▶ _What to produce_:
Go to the line containing "11. ✅ **GraphProjectionRepository**" and retype it and every later line exactly as written, up to the last line of the entries. Keep pictures out.

▶ _Provided information_:
+ + + + +

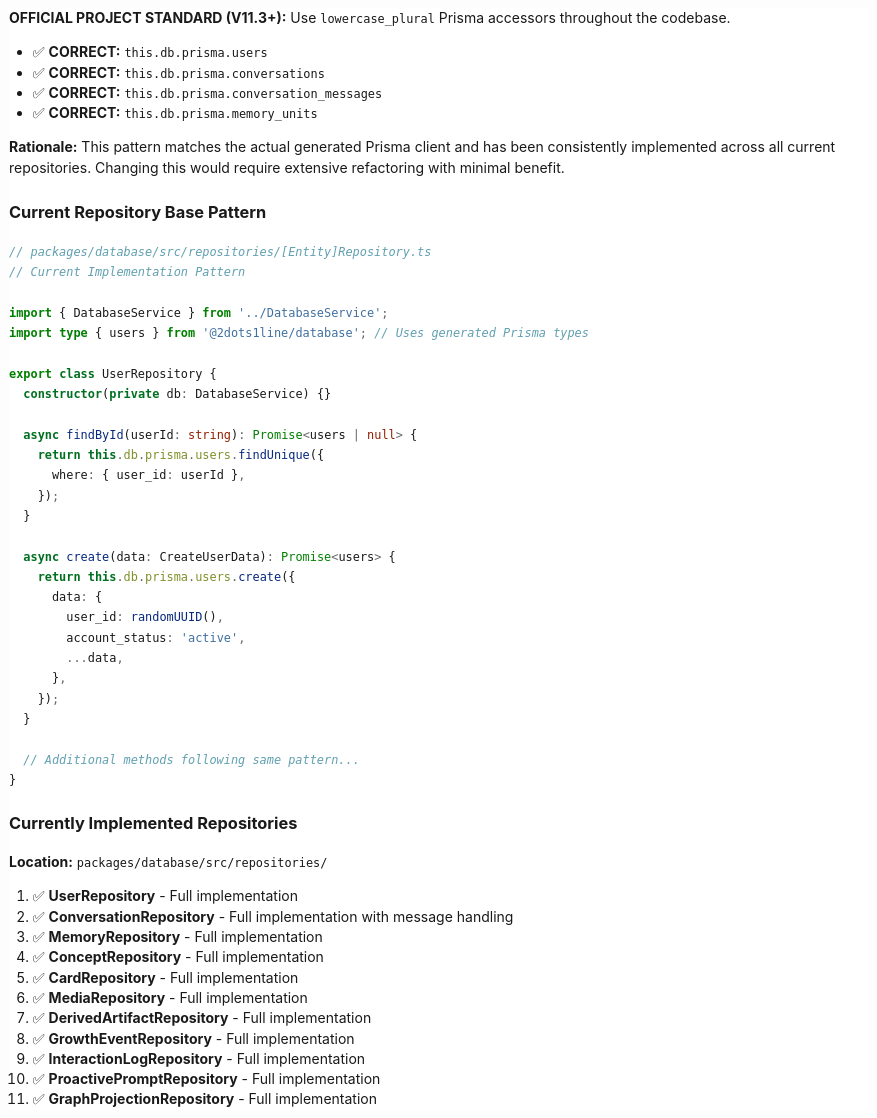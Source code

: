 **OFFICIAL PROJECT STANDARD (V11.3+):** Use `lowercase_plural` Prisma accessors throughout the codebase.

- ✅ **CORRECT:** `this.db.prisma.users`
- ✅ **CORRECT:** `this.db.prisma.conversations`
- ✅ **CORRECT:** `this.db.prisma.conversation_messages`
- ✅ **CORRECT:** `this.db.prisma.memory_units`

**Rationale:** This pattern matches the actual generated Prisma client and has been consistently implemented across all current repositories. Changing this would require extensive refactoring with minimal benefit.

### **Current Repository Base Pattern**

```typescript
// packages/database/src/repositories/[Entity]Repository.ts
// Current Implementation Pattern

import { DatabaseService } from '../DatabaseService';
import type { users } from '@2dots1line/database'; // Uses generated Prisma types

export class UserRepository {
  constructor(private db: DatabaseService) {}

  async findById(userId: string): Promise<users | null> {
    return this.db.prisma.users.findUnique({
      where: { user_id: userId },
    });
  }

  async create(data: CreateUserData): Promise<users> {
    return this.db.prisma.users.create({
      data: {
        user_id: randomUUID(),
        account_status: 'active',
        ...data,
      },
    });
  }

  // Additional methods following same pattern...
}
```

### **Currently Implemented Repositories**

**Location:** `packages/database/src/repositories/`

1. ✅ **UserRepository** - Full implementation
2. ✅ **ConversationRepository** - Full implementation with message handling
3. ✅ **MemoryRepository** - Full implementation
4. ✅ **ConceptRepository** - Full implementation
5. ✅ **CardRepository** - Full implementation
6. ✅ **MediaRepository** - Full implementation
7. ✅ **DerivedArtifactRepository** - Full implementation
8. ✅ **GrowthEventRepository** - Full implementation
9. ✅ **InteractionLogRepository** - Full implementation
10. ✅ **ProactivePromptRepository** - Full implementation
11. ✅ **GraphProjectionRepository** - Full implementation
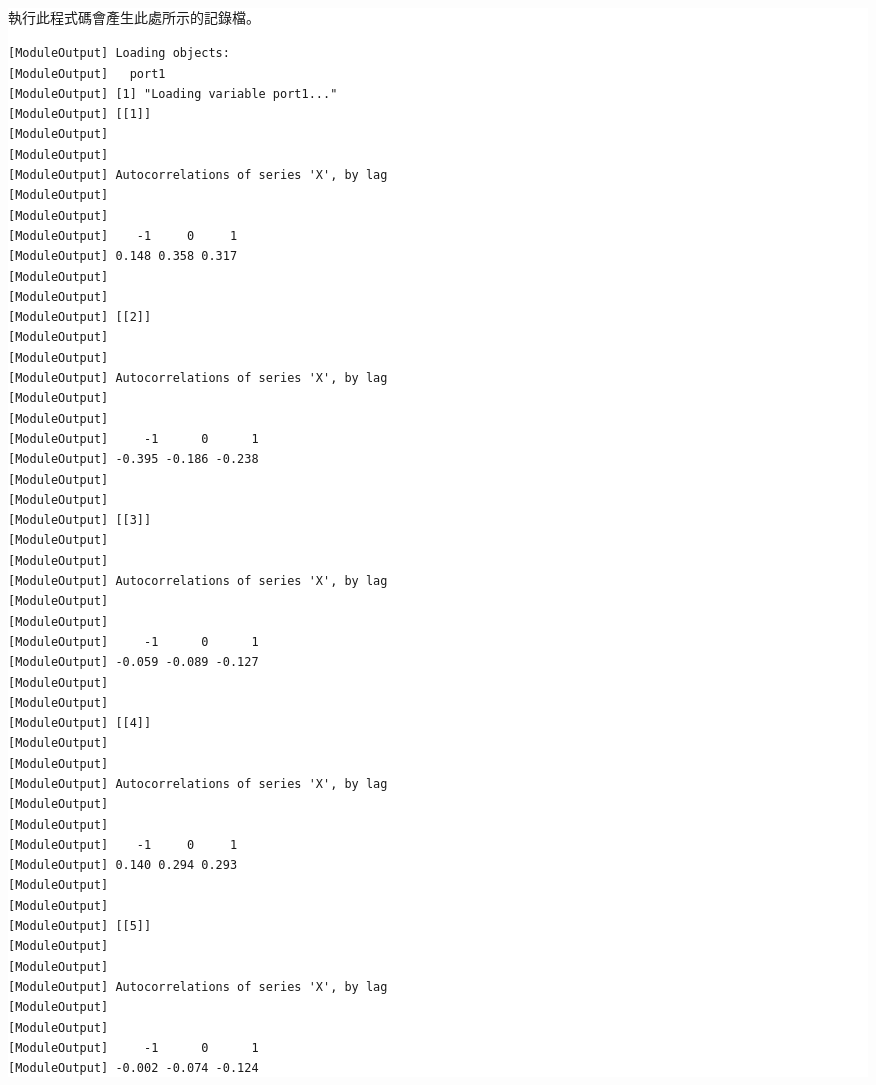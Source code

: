 執行此程式碼會產生此處所示的記錄檔。

```output
[ModuleOutput] Loading objects:
[ModuleOutput]   port1
[ModuleOutput] [1] "Loading variable port1..."
[ModuleOutput] [[1]]
[ModuleOutput] 
[ModuleOutput] 
[ModuleOutput] Autocorrelations of series 'X', by lag
[ModuleOutput] 
[ModuleOutput] 
[ModuleOutput]    -1     0     1 
[ModuleOutput] 0.148 0.358 0.317 
[ModuleOutput] 
[ModuleOutput] 
[ModuleOutput] [[2]]
[ModuleOutput] 
[ModuleOutput] 
[ModuleOutput] Autocorrelations of series 'X', by lag
[ModuleOutput] 
[ModuleOutput] 
[ModuleOutput]     -1      0      1 
[ModuleOutput] -0.395 -0.186 -0.238 
[ModuleOutput] 
[ModuleOutput] 
[ModuleOutput] [[3]]
[ModuleOutput] 
[ModuleOutput] 
[ModuleOutput] Autocorrelations of series 'X', by lag
[ModuleOutput] 
[ModuleOutput] 
[ModuleOutput]     -1      0      1 
[ModuleOutput] -0.059 -0.089 -0.127 
[ModuleOutput] 
[ModuleOutput] 
[ModuleOutput] [[4]]
[ModuleOutput] 
[ModuleOutput] 
[ModuleOutput] Autocorrelations of series 'X', by lag
[ModuleOutput] 
[ModuleOutput] 
[ModuleOutput]    -1     0     1 
[ModuleOutput] 0.140 0.294 0.293 
[ModuleOutput] 
[ModuleOutput] 
[ModuleOutput] [[5]]
[ModuleOutput] 
[ModuleOutput] 
[ModuleOutput] Autocorrelations of series 'X', by lag
[ModuleOutput] 
[ModuleOutput] 
[ModuleOutput]     -1      0      1 
[ModuleOutput] -0.002 -0.074 -0.124 
```


[execute-r-script]: /azure/machine-learning/studio-module-reference/execute-r-script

+ + + + +

▶ _Exercise answer_:
11. ✅ **GraphProjectionRepository** - Full implementation
Source code

: 執行此程式碼會產生此處所示的記錄檔。

```output
[ModuleOutput] Loading objects:
[ModuleOutput]   port1
[ModuleOutput] [1] "Loading variable port1..."
[ModuleOutput] [[1]]
[ModuleOutput] 
[ModuleOutput] 
[ModuleOutput] Autocorrelations of series 'X', by lag
[ModuleOutput] 
[ModuleOutput] 
[ModuleOutput]    -1     0     1 
[ModuleOutput] 0.148 0.358 0.317 
[ModuleOutput] 
[ModuleOutput] 
[ModuleOutput] [[2]]
[ModuleOutput] 
[ModuleOutput] 
[ModuleOutput] Autocorrelations of series 'X', by lag
[ModuleOutput] 
[ModuleOutput] 
[ModuleOutput]     -1      0      1 
[ModuleOutput] -0.395 -0.186 -0.238 
[ModuleOutput] 
[ModuleOutput] 
[ModuleOutput] [[3]]
[ModuleOutput] 
[ModuleOutput] 
[ModuleOutput] Autocorrelations of series 'X', by lag
[ModuleOutput] 
[ModuleOutput] 
[ModuleOutput]     -1      0      1 
[ModuleOutput] -0.059 -0.089 -0.127 
[ModuleOutput] 
[ModuleOutput] 
[ModuleOutput] [[4]]
[ModuleOutput] 
[ModuleOutput] 
[ModuleOutput] Autocorrelations of series 'X', by lag
[ModuleOutput] 
[ModuleOutput] 
[ModuleOutput]    -1     0     1 
[ModuleOutput] 0.140 0.294 0.293 
[ModuleOutput] 
[ModuleOutput] 
[ModuleOutput] [[5]]
[ModuleOutput] 
[ModuleOutput] 
[ModuleOutput] Autocorrelations of series 'X', by lag
[ModuleOutput] 
[ModuleOutput] 
[ModuleOutput]     -1      0      1 
[ModuleOutput] -0.002 -0.074 -0.124 
```


[execute-r-script]: /azure/machine-learning/studio-module-reference/execute-r-script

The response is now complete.